Mr Hanlin stressed: ‘We have a commitment from the chief executive officer [Kenny Alexander] to deliver that across the board.

‘That’s why he wants to get as many people on this as possible [from] outside the industry. For a long time we have just used too many people from within, and churned it all about, and it does not always work.

‘It is going to take a long time and will take a lot of money to do that but the commitment is there.

‘We can’t hide because we are a FTSE 100 company. We have got visibility out there.

‘We are in regular contact with the UK Gambling Commission. It is good that we have those interactions and we need to keep that going.

‘And with the commitment Kenny’s got, he understands what those responsibilities are about raising standards.

‘If we can be seen as doing the right thing then hopefully other companies will do the same thing, especially the smaller operators as well.

‘We should also be doing more to support them.

‘It’s about understanding mythology, contacts and not being afraid of the Gambling Commission [GC]. They are doing a job, and they are doing a good job.

‘I worked in banking for 16 years and, as I said yesterday [at the summit], I don’t want to see the gaming sector being dragged into a bad reputation like banking had for so long.

‘As soon as you get a bad reputation, it takes so long to get your good reputation back.

‘I think we need to be very careful in the gaming sector.

‘We have to understand that we cannot get away with poor standards.’

Chris Rogers from the Gambling Commission [GC] said good outcomes for consumers are part of the strategy.

‘It’s about taking consumer protection issues throughout all parts of the business,’ he said, not just bolting something on the end of the process in terms of compliance, but actually when designing products.

‘The industry has been looking for different answers but with the same people in the same way. Looking at the same methodology is not going to give you a substantially different answer. And I think the sector has not yet got the substantially different answers that it needs.

‘We are encouraging innovation, to try and evaluate, to learn and share.’

Anna Hemmings from the charity GamCare said the organisation tends to see problem gamblers when they are in crisis – when they have lost a lot of money and are in debt, their well-being and family life is negatively impacted.

She said: ‘What we are trying to do is intervene earlier and get to people at an earlier stage.

‘Working with people before the harm becomes as great as we are seeing it at the moment.’

She had this message for the gaming industry: ‘If you can identify people earlier then it will be an easier conversation to have.

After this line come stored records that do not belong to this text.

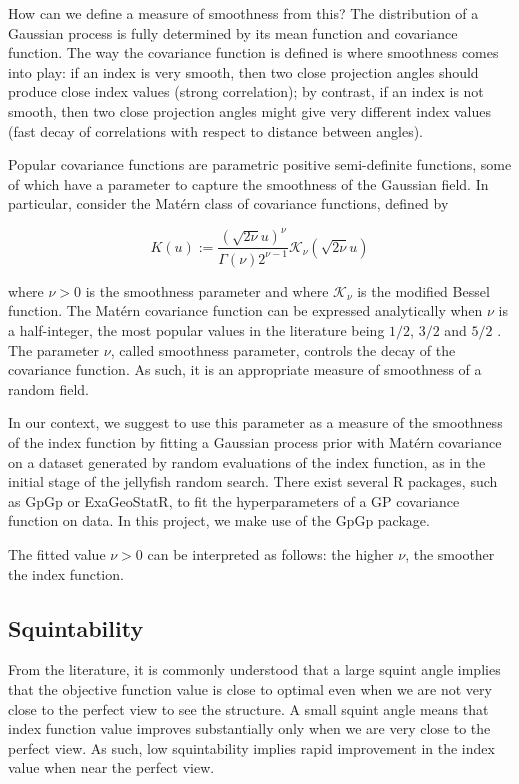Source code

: \documentclass[
  number,
  preprint,
  3p]{elsarticle}
\begin{document}
How can we define a measure of smoothness from this? The distribution of
a Gaussian process is fully determined by its mean function and
covariance function. The way the covariance function is defined is where
smoothness comes into play: if an index is very smooth, then two close
projection angles should produce close index values (strong
correlation); by contrast, if an index is not smooth, then two close
projection angles might give very different index values (fast decay of
correlations with respect to distance between angles).

Popular covariance functions are parametric positive semi-definite
functions, some of which have a parameter to capture the smoothness of
the Gaussian field. In particular, consider the Matérn class of
covariance functions, defined by

\[
K(u):=\frac{(\sqrt{2\nu}u)^{\nu}}{\Gamma(\nu)2^{\nu-1}}\mathcal{K}_{\nu}(\sqrt{2\nu}u)
\]

where \(\nu>0\) is the smoothness parameter and where
\(\mathcal{K}_\nu\) is the modified Bessel function. The Matérn
covariance function can be expressed analytically when \(\nu\) is a
half-integer, the most popular values in the literature being \(1/2\),
\(3/2\) and \(5/2\) . The parameter \(\nu\), called smoothness
parameter, controls the decay of the covariance function. As such, it is
an appropriate measure of smoothness of a random field.

In our context, we suggest to use this parameter as a measure of the
smoothness of the index function by fitting a Gaussian process prior
with Matérn covariance on a dataset generated by random evaluations of
the index function, as in the initial stage of the jellyfish random
search. There exist several R packages, such as GpGp or ExaGeoStatR, to
fit the hyperparameters of a GP covariance function on data. In this
project, we make use of the GpGp package.

The fitted value \(\nu>0\) can be interpreted as follows: the higher
\(\nu\), the smoother the index function.

\subsection{Squintability}\label{sec-squintability}

From the literature, it is commonly understood that a large squint angle
implies that the objective function value is close to optimal even when
we are not very close to the perfect view to see the structure. A small
squint angle means that index function value improves substantially only
when we are very close to the perfect view. As such, low squintability
implies rapid improvement in the index value when near the perfect view.
\end{document}
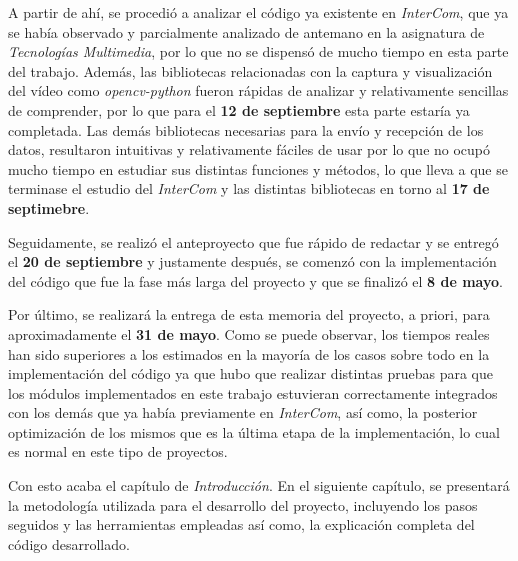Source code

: A partir de ahí, se procedió a analizar el código ya existente en \textit{InterCom}, que ya se había observado y parcialmente analizado de antemano en la asignatura de \textit{Tecnologías Multimedia}, por lo que no se dispensó de mucho tiempo en esta parte del trabajo. Además, las bibliotecas relacionadas con la captura y visualización del vídeo como \textit{opencv-python} fueron rápidas de analizar y relativamente sencillas de comprender, por lo que para el \textbf{12 de septiembre} esta parte estaría ya completada. Las demás bibliotecas necesarias para la envío y recepción de los datos, resultaron intuitivas y relativamente fáciles de usar por lo que no ocupó mucho tiempo en estudiar sus distintas funciones y métodos, lo que lleva a que se terminase el estudio del \textit{InterCom} y las distintas bibliotecas en torno al \textbf{17 de septimebre}. 
\vspace{\baselineskip}

Seguidamente, se realizó el anteproyecto que fue rápido de redactar y se entregó el \textbf{20 de septiembre} y justamente después, se comenzó con la implementación del código que fue la fase más larga del proyecto y que se finalizó el \textbf{8 de mayo}. 
\vspace{\baselineskip}

Por último, se realizará la entrega de esta memoria del proyecto, a priori, para aproximadamente el \textbf{31 de mayo}. Como se puede observar, los tiempos reales han sido superiores a los estimados en la mayoría de los casos sobre todo en la implementación del código ya que hubo que realizar distintas pruebas para que los módulos implementados en este trabajo estuvieran correctamente integrados con los demás que ya había previamente en \textit{InterCom}, así como, la posterior optimización de los mismos que es la última etapa de la implementación, lo cual es normal en este tipo de proyectos.

\vspace{\baselineskip}
Con esto acaba el capítulo de \textit{Introducción}. En el siguiente capítulo, se presentará la metodología utilizada para el desarrollo del proyecto, incluyendo los pasos seguidos y las herramientas empleadas así como, la explicación completa del código desarrollado. 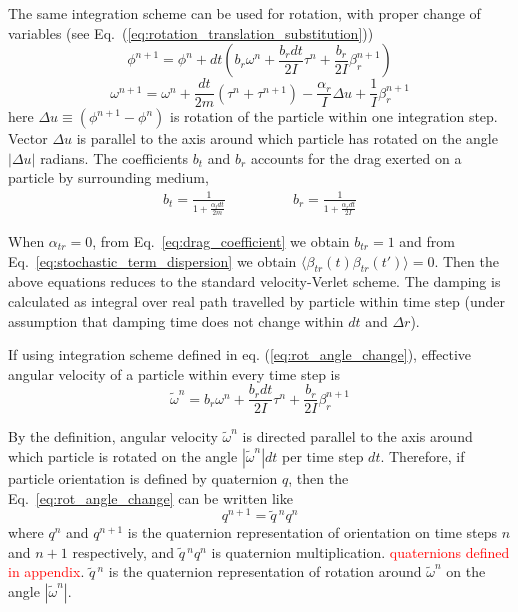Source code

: The same integration scheme can be used for rotation, with proper change of variables (see Eq.~(\ref{eq:rotation_translation_substitution}))
\begin{equation}
\label{eq:rot_angle_change}
	\phi^{n+1} = \phi^n + dt \left(
	  b_{r} \omega^n
	  + \frac{b_{r} dt}{2I}\tau^n
	  + \frac{b_{r} }{2I}\beta_{r}^{n+1}
	 \right)
\end{equation}
\begin{equation}
\label{eq:rot_ang_velocity_change}
	\omega^{n+1} = \omega^n
	+ \frac{dt}{2m}\left(\tau^n + \tau^{n+1}\right)
	- \frac{\alpha_{r}}{I}\Delta u
	+ \frac{1}{I}\beta_{r}^{n+1}
\end{equation}
here $\Delta u \equiv \left(\phi^{n+1} - \phi^n\right)$ is rotation of the particle within one integration step. Vector $\Delta u$ is parallel to the axis around which particle has rotated on the angle $|\Delta u|$ radians. The coefficients $b_t$ and $b_r$ accounts for the drag exerted on a particle by surrounding medium,
\begin{equation}
\label{eq:drag_coefficient}
	\begin{aligned}
		b_t = \frac{1}{1 + \frac{\alpha_t dt}{2 m}}
	\end{aligned}
	\qquad
	\qquad
	\begin{aligned}
		b_r = \frac{1}{1 + \frac{\alpha_r dt}{2 I}}
	\end{aligned}
\end{equation}

When $\alpha_{tr} = 0$, from Eq.~\eqref{eq:drag_coefficient} we obtain $b_{tr} = 1$ and from Eq.~\eqref{eq:stochastic_term_dispersion} we obtain $\langle\beta_{tr}(t)\beta_{tr}(t')\rangle = 0$. Then the above equations reduces to the standard velocity-Verlet scheme. The damping is calculated as integral  over real path travelled by particle within time step (under assumption that damping time does not change within $dt$ and $\Delta r$).

If using integration scheme defined in eq. (\ref{eq:rot_angle_change}), effective angular velocity of a particle within every time step is
\begin{equation}
\label{eq:effective_angular_velocity}
	\tilde{\omega}^n = b_{r} \omega^n
	+ \frac{b_{r} dt}{2I}\tau^n
	+ \frac{b_{r} }{2I}\beta_{r}^{n+1}
\end{equation}

By the definition, angular velocity $\tilde{\omega}^n$ is directed parallel to the axis around which particle is rotated on the angle $|\tilde{\omega}^n|dt$ per time step $dt$. Therefore, if particle orientation is defined by quaternion $q$, then the Eq.~\eqref{eq:rot_angle_change} can be written like
\begin{equation}
q^{n+1} = \tilde{q}\,^n q^{n}
\end{equation}
where $q^n$ and $q^{n+1}$ is the quaternion representation of orientation on time steps $n$ and $n+1$ respectively, and $\tilde{q}\,^n q^{n}$ is quaternion multiplication. \textcolor{red}{quaternions defined in appendix}. $\tilde{q}\,^n$ is the quaternion representation of rotation around $\tilde{\omega}^n$ on the angle $|\tilde{\omega}^n|$.

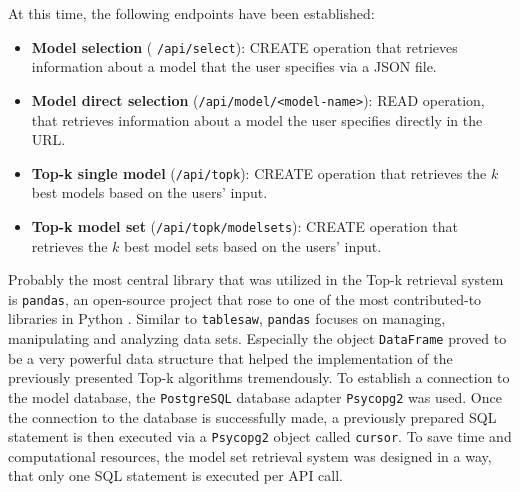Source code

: At this time, the following endpoints have been established:


\begin{itemize}

\item \textbf{Model selection} ( \texttt{/api/select}): CREATE operation that retrieves information about a model that the user specifies via a JSON file. 
\item \textbf{Model direct selection} (\texttt{/api/model/<model-name>}): READ operation, that retrieves information about a model the user specifies directly in the URL.
\item \textbf{Top-k single model} (\texttt{/api/topk}): CREATE operation that retrieves the $k$ best models based on the users' input.
\item \textbf{Top-k model set} (\texttt{/api/topk/modelsets}): CREATE operation that retrieves the $k$ best model sets based on the users' input.
\end{itemize}


Probably the most central library that was utilized in the Top-k retrieval system is \texttt{pandas}, an open-source project that rose to one of the most contributed-to libraries in Python \cite{mckinney2022}. Similar to \texttt{tablesaw}, \texttt{pandas} focuses on managing, manipulating and analyzing data sets. Especially the object \texttt{DataFrame} proved to be a very powerful data structure that helped the implementation of the previously presented Top-k algorithms tremendously. To establish a connection to the model database, the \texttt{PostgreSQL} database adapter \texttt{Psycopg2} was used. Once the connection to the database is successfully made, a previously prepared SQL statement is then executed via a \texttt{Psycopg2} object called \texttt{cursor}. To save time and computational resources, the model set retrieval system was designed in a way, that only one SQL statement is executed per API call. 

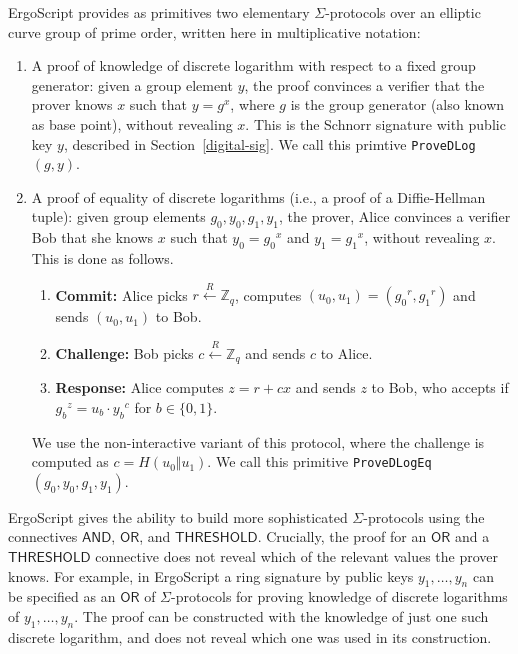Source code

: \documentclass[11pt]{article}
\newcommand{\authnote}[2]{\marginpar{\parbox{\marginparwidth}{\tiny %
  \textsf{#1 {\textcolor{blue}{notes: #2}}}}}%
  \textcolor{blue}{\textbf{\dag}}}
\newcommand{\authnote}[2]{
  \textsf{#1 \textcolor{blue}{: #2}}}
\newcommand{\authnote}[2]{}
\newcommand{\snote}[1]{{\authnote{\textcolor{yellow}{Scalahub notes}}{#1}}}
\newcommand{\langname}{ErgoScript\xspace}
\newcommand{\andnode}{\ensuremath{\mathsf{AND}}}
\newcommand{\ornode}{\ensuremath{\mathsf{OR}}}
\newcommand{\tnode}{\ensuremath{\mathsf{THRESHOLD}}}
\begin{document}
\langname provides as primitives two elementary $\Sigma$-protocols over an elliptic curve group of prime order, written here in multiplicative notation:
\begin{enumerate}
\item A proof of knowledge of discrete logarithm with respect to a fixed group generator: given a group element $y$, the proof convinces a verifier that the prover knows $x$ such that $y=g^x$, where $g$ is the group generator (also known as base point), without revealing $x$. This is the Schnorr signature with public key $y$, described in Section~\ref{digital-sig}.
We call this primtive \texttt{ProveDLog}$(g, y)$.
 
\snote{What is the exact input to the hash function? (what forms the message?)}

\item A proof of equality of discrete logarithms (i.e., a proof of a Diffie-Hellman tuple): given group elements $g_0, y_0, g_1, y_1$, the prover, Alice convinces a verifier Bob that she knows $x$ such that $y_0={g_0}^x$ and $y_1={g_1}^x$, without revealing $x$. This is done as follows. 
\begin{enumerate}
	\item \textbf{Commit:} Alice picks $r \stackrel{R}{\leftarrow} \mathbb{Z}_q$, computes $(u_0, u_1) = ({g_0}^r, {g_1}^r)$ and sends $(u_0, u_1)$ to Bob.
	\item \textbf{Challenge:} Bob picks $c \stackrel{R}{\leftarrow} \mathbb{Z}_q$ and sends $c$ to Alice.
	\item \textbf{Response:} Alice computes $z = r + cx$ and sends $z$ to Bob, who accepts if ${g_b}^z = {u_b}\cdot {y_b}^c$ for $b \in \{0,1\}$.
\end{enumerate}

We use the non-interactive variant of this protocol, where the challenge is computed as $c = H(u_0 \Vert u_1)$. We call this primitive \texttt{ProveDLogEq}$(g_0, y_0, g_1, y_1)$.%

\snote{What is the exact input to the hash function?}

\end{enumerate}

\langname gives the ability to build more sophisticated $\Sigma$-protocols using the connectives $\andnode$, $\ornode$, and $\tnode$. 
Crucially, the proof for an $\ornode$ and a $\tnode$ connective does not reveal which of the relevant values the prover knows. For example, in \langname a ring signature by public keys $y_1, \dots, y_n$ can be specified as an $\ornode$ of $\Sigma$-protocols for proving knowledge of discrete logarithms of $y_1, \dots, y_n$. The proof can be constructed with the knowledge of just one such discrete logarithm, and does not reveal which one was used in its construction. 
\end{document}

If you leave it too late then people can be in all sorts of difficulties.’

GVC’s Lawrence Hanlin confirmed there are ‘triggers that you can see through the analytics and via conversations.’ He said that, from a regulatory assurance point of view, he was happy with the way they were currently handling things.

He said: ‘We now sample regularly the calls with customers for quality and interactions and I personally have listened to some of them.

‘In some cases you could hear that someone was potentially in distress and you could tell that from the tone and content of the call.

‘It is difficult being a customer service agent dealing with these types of calls and that is why training is important to identify behavioural triggers.’

Anna Hemmings said that, with good training, effective intervention could be made.

‘It’s being confident in how you are doing it and having some theory to underpin interventions and that’s what we offer when we train people.’

Mr Hanlin said GVC wanted more dedicated, specialised teams to deal with problems. This meant the customer service teams could deal with the day to day matters.

He said it was a real skill to deal with phone calls with individuals and this was a skill that companies had to understand.

Chairman Nathan Beaver said there was a need for standards in the way in which companies handled the whole responsible gambling issue.

Dan Waugh from Regulus said that in the last 10 years gambling has been perceived ‘not as a creative industry but as an extractive industry.

‘The perception has been that we are not doing anything particularly productive here; that we have been sucking as much money out of people as quickly as possible.

‘I think that has been the perception, particularly when you look at the fact that some of the people who should have been the industry’s biggest advocates have in fact been the biggest critics.

‘You just get the feeling that we have not been customer focused, and that we have been profit-focused.

‘How much money can we make as quickly as possible rather than what is the consumer need here and how do we excite and give consumers valuable experiences?’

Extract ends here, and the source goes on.